--- DATASET ENTRIES Enclosed Below ---

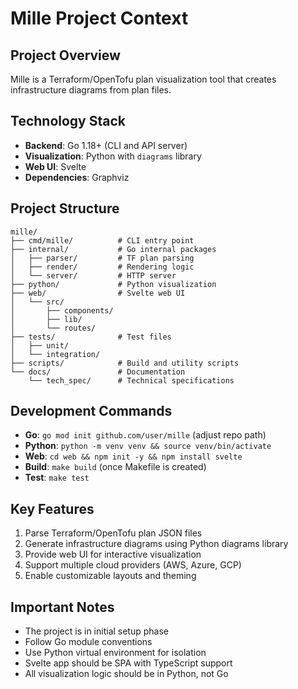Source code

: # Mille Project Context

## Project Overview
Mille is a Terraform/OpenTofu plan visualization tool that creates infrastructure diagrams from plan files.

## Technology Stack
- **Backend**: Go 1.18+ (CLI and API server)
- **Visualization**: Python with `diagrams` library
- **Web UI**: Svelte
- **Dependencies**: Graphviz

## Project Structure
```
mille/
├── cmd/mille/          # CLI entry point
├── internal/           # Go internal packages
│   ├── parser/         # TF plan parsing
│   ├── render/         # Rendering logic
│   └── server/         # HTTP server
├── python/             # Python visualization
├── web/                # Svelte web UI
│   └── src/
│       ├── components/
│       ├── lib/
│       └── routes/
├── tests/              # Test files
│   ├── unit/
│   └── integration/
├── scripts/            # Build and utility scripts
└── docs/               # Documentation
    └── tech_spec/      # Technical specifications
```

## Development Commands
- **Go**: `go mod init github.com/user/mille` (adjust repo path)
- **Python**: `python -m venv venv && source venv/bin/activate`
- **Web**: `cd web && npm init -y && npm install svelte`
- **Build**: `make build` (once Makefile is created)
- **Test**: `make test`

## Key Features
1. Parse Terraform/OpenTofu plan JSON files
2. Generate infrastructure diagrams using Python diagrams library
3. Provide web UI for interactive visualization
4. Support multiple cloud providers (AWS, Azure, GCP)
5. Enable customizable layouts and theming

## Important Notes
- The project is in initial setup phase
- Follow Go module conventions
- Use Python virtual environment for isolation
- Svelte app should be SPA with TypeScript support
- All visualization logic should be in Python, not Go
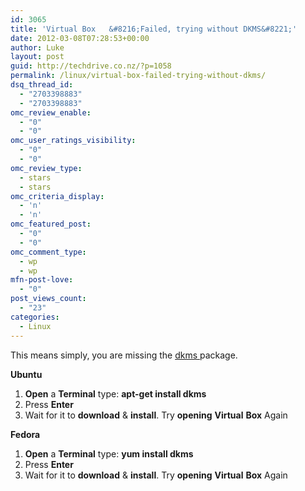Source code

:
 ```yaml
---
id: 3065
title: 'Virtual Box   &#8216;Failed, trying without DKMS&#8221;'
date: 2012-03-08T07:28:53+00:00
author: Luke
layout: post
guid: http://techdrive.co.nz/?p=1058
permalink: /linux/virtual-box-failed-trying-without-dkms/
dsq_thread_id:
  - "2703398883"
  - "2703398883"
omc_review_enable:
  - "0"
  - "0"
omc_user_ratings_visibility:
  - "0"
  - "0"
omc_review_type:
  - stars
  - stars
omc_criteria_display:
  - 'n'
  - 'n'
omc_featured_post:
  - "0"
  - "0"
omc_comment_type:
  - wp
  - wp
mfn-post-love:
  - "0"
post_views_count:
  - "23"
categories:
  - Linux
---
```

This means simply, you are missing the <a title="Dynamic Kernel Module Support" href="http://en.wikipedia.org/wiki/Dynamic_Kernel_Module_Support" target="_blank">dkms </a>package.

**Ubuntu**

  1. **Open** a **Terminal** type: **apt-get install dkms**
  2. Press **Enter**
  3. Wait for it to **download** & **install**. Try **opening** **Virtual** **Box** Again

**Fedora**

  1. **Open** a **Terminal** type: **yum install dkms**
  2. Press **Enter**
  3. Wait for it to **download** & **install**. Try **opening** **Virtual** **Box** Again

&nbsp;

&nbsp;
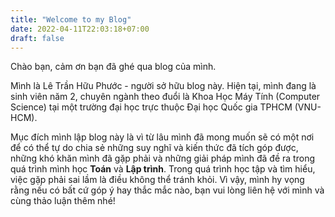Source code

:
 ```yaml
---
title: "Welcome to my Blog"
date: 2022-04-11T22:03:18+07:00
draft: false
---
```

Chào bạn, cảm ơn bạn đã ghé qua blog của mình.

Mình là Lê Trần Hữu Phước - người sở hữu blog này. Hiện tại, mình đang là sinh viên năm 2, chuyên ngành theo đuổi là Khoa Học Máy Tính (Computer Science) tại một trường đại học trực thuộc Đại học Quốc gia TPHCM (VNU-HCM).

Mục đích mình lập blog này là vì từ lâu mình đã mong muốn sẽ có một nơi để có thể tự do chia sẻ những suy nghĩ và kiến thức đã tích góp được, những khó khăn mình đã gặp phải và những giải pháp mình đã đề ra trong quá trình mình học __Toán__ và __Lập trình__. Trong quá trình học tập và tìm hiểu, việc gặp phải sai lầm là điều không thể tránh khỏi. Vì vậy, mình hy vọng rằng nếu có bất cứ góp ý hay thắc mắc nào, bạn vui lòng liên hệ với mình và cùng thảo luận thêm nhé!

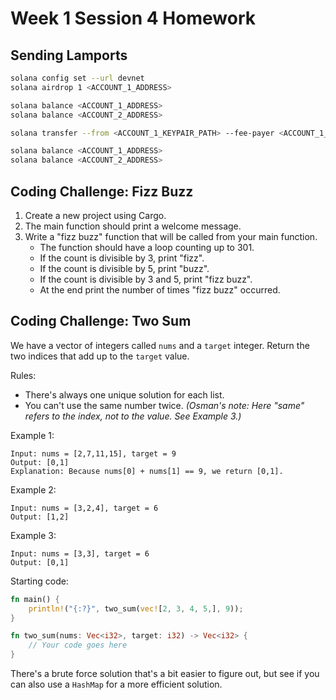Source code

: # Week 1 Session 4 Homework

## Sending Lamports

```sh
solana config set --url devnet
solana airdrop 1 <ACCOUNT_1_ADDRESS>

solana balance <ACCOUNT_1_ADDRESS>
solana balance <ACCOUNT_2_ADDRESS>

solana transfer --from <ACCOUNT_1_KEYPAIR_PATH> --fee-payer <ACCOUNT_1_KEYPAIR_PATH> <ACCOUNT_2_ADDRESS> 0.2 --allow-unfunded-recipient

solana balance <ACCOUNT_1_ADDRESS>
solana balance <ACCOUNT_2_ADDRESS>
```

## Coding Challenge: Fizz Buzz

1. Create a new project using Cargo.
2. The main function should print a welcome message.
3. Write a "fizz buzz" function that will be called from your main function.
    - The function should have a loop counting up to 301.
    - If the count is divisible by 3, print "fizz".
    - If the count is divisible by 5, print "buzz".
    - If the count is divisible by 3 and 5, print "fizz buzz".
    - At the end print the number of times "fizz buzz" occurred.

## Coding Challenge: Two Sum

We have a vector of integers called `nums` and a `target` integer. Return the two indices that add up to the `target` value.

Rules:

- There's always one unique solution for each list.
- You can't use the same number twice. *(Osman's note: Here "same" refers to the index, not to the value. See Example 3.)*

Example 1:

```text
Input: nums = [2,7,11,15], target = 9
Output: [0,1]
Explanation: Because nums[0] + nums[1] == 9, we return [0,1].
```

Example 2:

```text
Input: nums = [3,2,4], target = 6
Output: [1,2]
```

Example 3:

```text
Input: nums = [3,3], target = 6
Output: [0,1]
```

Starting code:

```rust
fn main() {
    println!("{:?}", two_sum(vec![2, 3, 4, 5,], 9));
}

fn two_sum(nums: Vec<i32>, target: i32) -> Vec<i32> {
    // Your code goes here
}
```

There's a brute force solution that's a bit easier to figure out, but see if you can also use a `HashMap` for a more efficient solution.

--- End of Enclosed DATASET ENTRIES ---

Since the copy should hold text only, set down each record exactly and leave the pictures out.

▶ **ANSWER FOR THE TASK**
Source code

: # Mille Project Context

## Project Overview
Mille is a Terraform/OpenTofu plan visualization tool that creates infrastructure diagrams from plan files.

## Technology Stack
- **Backend**: Go 1.18+ (CLI and API server)
- **Visualization**: Python with `diagrams` library
- **Web UI**: Svelte
- **Dependencies**: Graphviz

## Project Structure
```
mille/
├── cmd/mille/          # CLI entry point
├── internal/           # Go internal packages
│   ├── parser/         # TF plan parsing
│   ├── render/         # Rendering logic
│   └── server/         # HTTP server
├── python/             # Python visualization
├── web/                # Svelte web UI
│   └── src/
│       ├── components/
│       ├── lib/
│       └── routes/
├── tests/              # Test files
│   ├── unit/
│   └── integration/
├── scripts/            # Build and utility scripts
└── docs/               # Documentation
    └── tech_spec/      # Technical specifications
```

## Development Commands
- **Go**: `go mod init github.com/user/mille` (adjust repo path)
- **Python**: `python -m venv venv && source venv/bin/activate`
- **Web**: `cd web && npm init -y && npm install svelte`
- **Build**: `make build` (once Makefile is created)
- **Test**: `make test`

## Key Features
1. Parse Terraform/OpenTofu plan JSON files
2. Generate infrastructure diagrams using Python diagrams library
3. Provide web UI for interactive visualization
4. Support multiple cloud providers (AWS, Azure, GCP)
5. Enable customizable layouts and theming

## Important Notes
- The project is in initial setup phase
- Follow Go module conventions
- Use Python virtual environment for isolation
- Svelte app should be SPA with TypeScript support
- All visualization logic should be in Python, not Go
Source code

:
 ```yaml
---
id: 3065
title: 'Virtual Box   &#8216;Failed, trying without DKMS&#8221;'
date: 2012-03-08T07:28:53+00:00
author: Luke
layout: post
guid: http://techdrive.co.nz/?p=1058
permalink: /linux/virtual-box-failed-trying-without-dkms/
dsq_thread_id:
  - "2703398883"
  - "2703398883"
omc_review_enable:
  - "0"
  - "0"
omc_user_ratings_visibility:
  - "0"
  - "0"
omc_review_type:
  - stars
  - stars
omc_criteria_display:
  - 'n'
  - 'n'
omc_featured_post:
  - "0"
  - "0"
omc_comment_type:
  - wp
  - wp
mfn-post-love:
  - "0"
post_views_count:
  - "23"
categories:
  - Linux
---
```

This means simply, you are missing the <a title="Dynamic Kernel Module Support" href="http://en.wikipedia.org/wiki/Dynamic_Kernel_Module_Support" target="_blank">dkms </a>package.

**Ubuntu**

  1. **Open** a **Terminal** type: **apt-get install dkms**
  2. Press **Enter**
  3. Wait for it to **download** & **install**. Try **opening** **Virtual** **Box** Again

**Fedora**

  1. **Open** a **Terminal** type: **yum install dkms**
  2. Press **Enter**
  3. Wait for it to **download** & **install**. Try **opening** **Virtual** **Box** Again

&nbsp;

&nbsp;
Source code

:
 ```yaml
---
title: "Welcome to my Blog"
date: 2022-04-11T22:03:18+07:00
draft: false
---
```

Chào bạn, cảm ơn bạn đã ghé qua blog của mình.

Mình là Lê Trần Hữu Phước - người sở hữu blog này. Hiện tại, mình đang là sinh viên năm 2, chuyên ngành theo đuổi là Khoa Học Máy Tính (Computer Science) tại một trường đại học trực thuộc Đại học Quốc gia TPHCM (VNU-HCM).

Mục đích mình lập blog này là vì từ lâu mình đã mong muốn sẽ có một nơi để có thể tự do chia sẻ những suy nghĩ và kiến thức đã tích góp được, những khó khăn mình đã gặp phải và những giải pháp mình đã đề ra trong quá trình mình học __Toán__ và __Lập trình__. Trong quá trình học tập và tìm hiểu, việc gặp phải sai lầm là điều không thể tránh khỏi. Vì vậy, mình hy vọng rằng nếu có bất cứ góp ý hay thắc mắc nào, bạn vui lòng liên hệ với mình và cùng thảo luận thêm nhé!

Source code

: # Week 1 Session 4 Homework

## Sending Lamports

```sh
solana config set --url devnet
solana airdrop 1 <ACCOUNT_1_ADDRESS>

solana balance <ACCOUNT_1_ADDRESS>
solana balance <ACCOUNT_2_ADDRESS>

solana transfer --from <ACCOUNT_1_KEYPAIR_PATH> --fee-payer <ACCOUNT_1_KEYPAIR_PATH> <ACCOUNT_2_ADDRESS> 0.2 --allow-unfunded-recipient

solana balance <ACCOUNT_1_ADDRESS>
solana balance <ACCOUNT_2_ADDRESS>
```

## Coding Challenge: Fizz Buzz

1. Create a new project using Cargo.
2. The main function should print a welcome message.
3. Write a "fizz buzz" function that will be called from your main function.
    - The function should have a loop counting up to 301.
    - If the count is divisible by 3, print "fizz".
    - If the count is divisible by 5, print "buzz".
    - If the count is divisible by 3 and 5, print "fizz buzz".
    - At the end print the number of times "fizz buzz" occurred.

## Coding Challenge: Two Sum

We have a vector of integers called `nums` and a `target` integer. Return the two indices that add up to the `target` value.

Rules:

- There's always one unique solution for each list.
- You can't use the same number twice. *(Osman's note: Here "same" refers to the index, not to the value. See Example 3.)*

Example 1:

```text
Input: nums = [2,7,11,15], target = 9
Output: [0,1]
Explanation: Because nums[0] + nums[1] == 9, we return [0,1].
```

Example 2:

```text
Input: nums = [3,2,4], target = 6
Output: [1,2]
```

Example 3:

```text
Input: nums = [3,3], target = 6
Output: [0,1]
```

Starting code:

```rust
fn main() {
    println!("{:?}", two_sum(vec![2, 3, 4, 5,], 9));
}

fn two_sum(nums: Vec<i32>, target: i32) -> Vec<i32> {
    // Your code goes here
}
```

There's a brute force solution that's a bit easier to figure out, but see if you can also use a `HashMap` for a more efficient solution.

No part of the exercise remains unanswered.